--- Excerpted records Enclosed Below ---
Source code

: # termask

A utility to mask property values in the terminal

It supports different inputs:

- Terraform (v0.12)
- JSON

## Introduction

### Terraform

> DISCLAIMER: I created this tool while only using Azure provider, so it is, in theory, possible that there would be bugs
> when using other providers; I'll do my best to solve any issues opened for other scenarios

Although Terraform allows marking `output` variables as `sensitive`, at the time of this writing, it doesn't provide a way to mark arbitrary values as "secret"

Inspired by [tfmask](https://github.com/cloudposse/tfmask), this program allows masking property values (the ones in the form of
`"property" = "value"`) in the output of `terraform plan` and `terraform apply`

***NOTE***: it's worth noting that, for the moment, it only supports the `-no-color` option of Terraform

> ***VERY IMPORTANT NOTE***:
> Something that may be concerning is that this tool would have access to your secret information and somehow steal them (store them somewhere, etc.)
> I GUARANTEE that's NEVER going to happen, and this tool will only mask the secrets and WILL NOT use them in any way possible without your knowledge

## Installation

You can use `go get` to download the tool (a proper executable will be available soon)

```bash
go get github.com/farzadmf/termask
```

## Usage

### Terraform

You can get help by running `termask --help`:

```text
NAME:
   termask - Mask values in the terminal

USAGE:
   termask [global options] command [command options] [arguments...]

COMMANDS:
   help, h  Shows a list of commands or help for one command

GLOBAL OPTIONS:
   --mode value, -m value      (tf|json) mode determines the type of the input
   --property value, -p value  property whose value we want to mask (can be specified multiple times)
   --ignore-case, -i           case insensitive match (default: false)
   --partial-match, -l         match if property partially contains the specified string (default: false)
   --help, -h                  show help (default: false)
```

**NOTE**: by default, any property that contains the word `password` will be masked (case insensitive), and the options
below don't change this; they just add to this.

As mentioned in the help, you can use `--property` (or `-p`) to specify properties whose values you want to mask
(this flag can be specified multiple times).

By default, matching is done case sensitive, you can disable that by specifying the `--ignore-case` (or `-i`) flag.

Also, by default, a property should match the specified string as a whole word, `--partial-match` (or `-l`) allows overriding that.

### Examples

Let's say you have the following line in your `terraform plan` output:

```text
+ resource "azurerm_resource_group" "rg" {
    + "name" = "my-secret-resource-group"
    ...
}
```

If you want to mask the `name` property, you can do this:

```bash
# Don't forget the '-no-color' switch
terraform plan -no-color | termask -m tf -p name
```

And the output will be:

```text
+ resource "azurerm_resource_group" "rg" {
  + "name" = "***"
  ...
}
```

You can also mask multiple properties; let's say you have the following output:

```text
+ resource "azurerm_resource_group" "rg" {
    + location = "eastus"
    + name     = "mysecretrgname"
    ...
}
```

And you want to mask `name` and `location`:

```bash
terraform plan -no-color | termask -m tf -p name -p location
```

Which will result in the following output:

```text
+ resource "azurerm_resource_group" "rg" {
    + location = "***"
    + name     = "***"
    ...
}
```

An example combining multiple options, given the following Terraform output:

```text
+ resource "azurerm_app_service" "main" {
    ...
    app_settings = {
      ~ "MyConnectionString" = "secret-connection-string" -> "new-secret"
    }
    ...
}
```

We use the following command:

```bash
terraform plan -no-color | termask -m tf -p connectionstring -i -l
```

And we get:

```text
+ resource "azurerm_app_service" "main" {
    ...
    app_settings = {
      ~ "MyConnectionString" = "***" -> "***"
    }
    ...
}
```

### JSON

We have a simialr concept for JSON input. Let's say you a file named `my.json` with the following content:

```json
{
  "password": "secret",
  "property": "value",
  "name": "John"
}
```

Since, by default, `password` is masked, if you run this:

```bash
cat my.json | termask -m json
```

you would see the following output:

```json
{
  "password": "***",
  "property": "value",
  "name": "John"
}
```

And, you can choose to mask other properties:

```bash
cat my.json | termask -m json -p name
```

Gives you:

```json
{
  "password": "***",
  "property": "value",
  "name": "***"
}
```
--- End of Enclosed Excerpted records ---
*Exercise brief*. Write out all of the records once more, exactly.

*Solution to this task*.
Source code

: # termask

A utility to mask property values in the terminal

It supports different inputs:

- Terraform (v0.12)
- JSON

## Introduction

### Terraform

> DISCLAIMER: I created this tool while only using Azure provider, so it is, in theory, possible that there would be bugs
> when using other providers; I'll do my best to solve any issues opened for other scenarios

Although Terraform allows marking `output` variables as `sensitive`, at the time of this writing, it doesn't provide a way to mark arbitrary values as "secret"

Inspired by [tfmask](https://github.com/cloudposse/tfmask), this program allows masking property values (the ones in the form of
`"property" = "value"`) in the output of `terraform plan` and `terraform apply`

***NOTE***: it's worth noting that, for the moment, it only supports the `-no-color` option of Terraform

> ***VERY IMPORTANT NOTE***:
> Something that may be concerning is that this tool would have access to your secret information and somehow steal them (store them somewhere, etc.)
> I GUARANTEE that's NEVER going to happen, and this tool will only mask the secrets and WILL NOT use them in any way possible without your knowledge

## Installation

You can use `go get` to download the tool (a proper executable will be available soon)

```bash
go get github.com/farzadmf/termask
```

## Usage

### Terraform

You can get help by running `termask --help`:

```text
NAME:
   termask - Mask values in the terminal

USAGE:
   termask [global options] command [command options] [arguments...]

COMMANDS:
   help, h  Shows a list of commands or help for one command

GLOBAL OPTIONS:
   --mode value, -m value      (tf|json) mode determines the type of the input
   --property value, -p value  property whose value we want to mask (can be specified multiple times)
   --ignore-case, -i           case insensitive match (default: false)
   --partial-match, -l         match if property partially contains the specified string (default: false)
   --help, -h                  show help (default: false)
```

**NOTE**: by default, any property that contains the word `password` will be masked (case insensitive), and the options
below don't change this; they just add to this.

As mentioned in the help, you can use `--property` (or `-p`) to specify properties whose values you want to mask
(this flag can be specified multiple times).

By default, matching is done case sensitive, you can disable that by specifying the `--ignore-case` (or `-i`) flag.

Also, by default, a property should match the specified string as a whole word, `--partial-match` (or `-l`) allows overriding that.

### Examples

Let's say you have the following line in your `terraform plan` output:

```text
+ resource "azurerm_resource_group" "rg" {
    + "name" = "my-secret-resource-group"
    ...
}
```

If you want to mask the `name` property, you can do this:

```bash
# Don't forget the '-no-color' switch
terraform plan -no-color | termask -m tf -p name
```

And the output will be:

```text
+ resource "azurerm_resource_group" "rg" {
  + "name" = "***"
  ...
}
```

You can also mask multiple properties; let's say you have the following output:

```text
+ resource "azurerm_resource_group" "rg" {
    + location = "eastus"
    + name     = "mysecretrgname"
    ...
}
```

And you want to mask `name` and `location`:

```bash
terraform plan -no-color | termask -m tf -p name -p location
```

Which will result in the following output:

```text
+ resource "azurerm_resource_group" "rg" {
    + location = "***"
    + name     = "***"
    ...
}
```

An example combining multiple options, given the following Terraform output:

```text
+ resource "azurerm_app_service" "main" {
    ...
    app_settings = {
      ~ "MyConnectionString" = "secret-connection-string" -> "new-secret"
    }
    ...
}
```

We use the following command:

```bash
terraform plan -no-color | termask -m tf -p connectionstring -i -l
```

And we get:

```text
+ resource "azurerm_app_service" "main" {
    ...
    app_settings = {
      ~ "MyConnectionString" = "***" -> "***"
    }
    ...
}
```

### JSON

We have a simialr concept for JSON input. Let's say you a file named `my.json` with the following content:

```json
{
  "password": "secret",
  "property": "value",
  "name": "John"
}
```

Since, by default, `password` is masked, if you run this:

```bash
cat my.json | termask -m json
```

you would see the following output:

```json
{
  "password": "***",
  "property": "value",
  "name": "John"
}
```

And, you can choose to mask other properties:

```bash
cat my.json | termask -m json -p name
```

Gives you:

```json
{
  "password": "***",
  "property": "value",
  "name": "***"
}
```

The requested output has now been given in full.